Urease Generation and Activation

Safe Entry of Nickel Metal Ions into Bacterial Cells

The gene cluster encoding H. pylori urease consists of seven adjacent gene segments, UreABIHEFG.⁴² The core structure of urease is a ((αβ)₃)₄ heterodimer of the β and α subunits encoded by the structural genes UreA and UreB, known as apo-urease.⁴³ At this point, the enzyme is inactive, and a nickel ion must be embedded in the active centre of the enzyme for it to function.²⁹ The urease active site is located in the α-subunit and is highly conserved, and there are two binding sites for nickel ions on one subunit, so an active urease molecule requires 24 nickel ions to be fully enzymatically active.^44,45

Nickel ions are free in the blood, and nickel ions in the blood enter the bacterial outer membrane through the outer membrane proteins FecA3 and FrpB4, and under the control of the protein NikR, enter the bacteria through the cytoplasmic membrane protein channel NixA (Figure 1).^46,47 NixA is a high-affinity Ni²⁺ transporter that can independently absorb Ni²⁺ and transfer it to the cytoplasm during urease synthesis.⁴⁸ However, nickel ions are cytotoxic, and when nickel ions enter the cell and compete with other ions to bind to enzymes, they may replace those ions that are essential for enzyme function, such as magnesium ions (Mg²⁺); this displacement leads to the loss of enzyme function, thus affecting the normal metabolism and function of the cell.⁴³ Nickel ions, therefore, cannot move freely to the metal active site, but the cells have evolved an interesting mechanism to transfer this toxic metal to the enzyme active site through the auxiliary proteins encoded by the auxiliary genes (UreEFGH) in the urease gene cluster.⁴⁹ Specifically, these accessory proteins undergo meticulous conformational adjustments to assemble into specific protein complexes. Simultaneously, during the process of conformational change, nickel ions are efficiently and orderly transferred between these accessory proteins, thereby ensuring that toxic metal ions do not leak into the cytoplasm.

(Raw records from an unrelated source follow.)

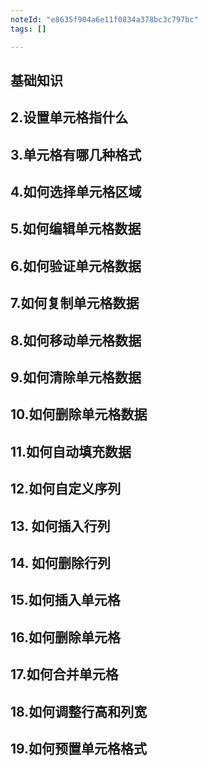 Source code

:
 ```yaml
---
noteId: "e8635f904a6e11f0834a378bc3c797bc"
tags: []

---
```


## 基础知识


## 2.设置单元格指什么

## 3.单元格有哪几种格式

## 4.如何选择单元格区域

## 5.如何编辑单元格数据

## 6.如何验证单元格数据

## 7.如何复制单元格数据

## 8.如何移动单元格数据

## 9.如何清除单元格数据

## 10.如何删除单元格数据

## 11.如何自动填充数据

## 12.如何自定义序列

## 13. 如何插入行列

## 14. 如何删除行列

## 15.如何插入单元格

## 16.如何删除单元格

## 17.如何合并单元格

## 18.如何调整行高和列宽

## 19.如何预置单元格格式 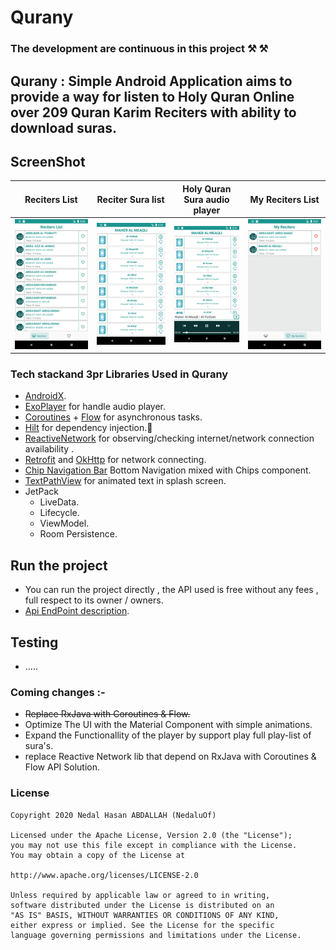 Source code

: # Qurany
### The development are continuous in this project ⚒️ ⚒️
## Qurany : Simple Android Application aims to provide a way for listen to Holy Quran Online over 209 Quran Karim Reciters with ability to download suras.

## ScreenShot

| Reciters List | Reciter Sura list | Holy Quran Sura audio player | My Reciters List |
| ------ | ----- | ------ | ----- |
| ![Reciters](/art/qurany1.png) | ![Suras](/art/qurany2.png) | ![Suraaudioplayer](/art/qurany3.png) | ![MyReciters](/art/qurany4.png) |


### Tech stackand 3pr Libraries Used in Qurany
* [AndroidX](https://developer.android.com/jetpack/androidx).
* [ExoPlayer](https://github.com/google/ExoPlayer) for handle audio player. 
* [Coroutines](https://github.com/Kotlin/kotlinx.coroutines) + [Flow](https://kotlin.github.io/kotlinx.coroutines/kotlinx-coroutines-core/kotlinx.coroutines.flow/) for asynchronous tasks.
* [Hilt](https://developer.android.com/training/dependency-injection/hilt-android) for dependency injection.💉
* [ReactiveNetwork](https://github.com/pwittchen/ReactiveNetwork) for observing/checking internet/network connection availability . 
* [Retrofit](https://square.github.io/retrofit/) and [OkHttp](https://square.github.io/okhttp/) for network connecting.
* [Chip Navigation Bar](https://github.com/ismaeldivita/chip-navigation-bar) Bottom Navigation mixed with Chips component.
* [TextPathView](https://github.com/totond/TextPathView) for animated text in splash screen.
* JetPack
  - LiveData.
  - Lifecycle.
  - ViewModel.
  - Room Persistence.
  
## Run the project
* You can run the project directly , the API used is free without any fees , full  respect to its owner / owners.
* [Api EndPoint description](https://mp3quran.net/ar/api).

## Testing 
* .....

### Coming changes :-
 - ~~Replace RxJava with Coroutines & Flow.~~
 - Optimize The UI with the Material Component with simple animations.
 - Expand the Functionallity of the player by support play full play-list of sura's.
 - replace Reactive Network lib that depend on RxJava with Coroutines & Flow API Solution.
 
 
 
 
 
 
### License

```
Copyright 2020 Nedal Hasan ABDALLAH (NedaluOf)

Licensed under the Apache License, Version 2.0 (the "License");
you may not use this file except in compliance with the License.
You may obtain a copy of the License at

http://www.apache.org/licenses/LICENSE-2.0

Unless required by applicable law or agreed to in writing,
software distributed under the License is distributed on an 
"AS IS" BASIS, WITHOUT WARRANTIES OR CONDITIONS OF ANY KIND,
either express or implied. See the License for the specific 
language governing permissions and limitations under the License.

```

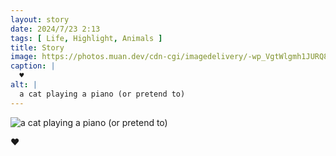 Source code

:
 ```yaml
---
layout: story
date: 2024/7/23 2:13
tags: [ Life, Highlight, Animals ]
title: Story
image: https://photos.muan.dev/cdn-cgi/imagedelivery/-wp_VgtWlgmh1JURQ8t1mg/142a1b63-a248-4425-49ed-c5c2ece43300/public
caption: |
  ♥︎
alt: |
  a cat playing a piano (or pretend to)
---
```


![a cat playing a piano (or pretend to)](https://photos.muan.dev/cdn-cgi/imagedelivery/-wp_VgtWlgmh1JURQ8t1mg/142a1b63-a248-4425-49ed-c5c2ece43300/public)

♥︎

Ultimately, nickel ions are safely and accurately directed to their active sites.³⁷

Figure 1 The nickel delivery along the urease-maturation pathway. Ni²⁺ enters bacterial cells to form hydrogenase. It’s then transferred via HypA-UreE interaction, initiating urease maturation. Ni²⁺-loaded UreE interacts with UreGFH, transferring Ni²⁺ to the dimerized UreG. Stimulated by bicarbonate, UreG releases Ni²⁺ to the urease α subunit, activating it. Urea enters via UreI, gets hydrolyzed by urease into NH⁴⁺, which diffuses through UreI for neutralization in the periplasm.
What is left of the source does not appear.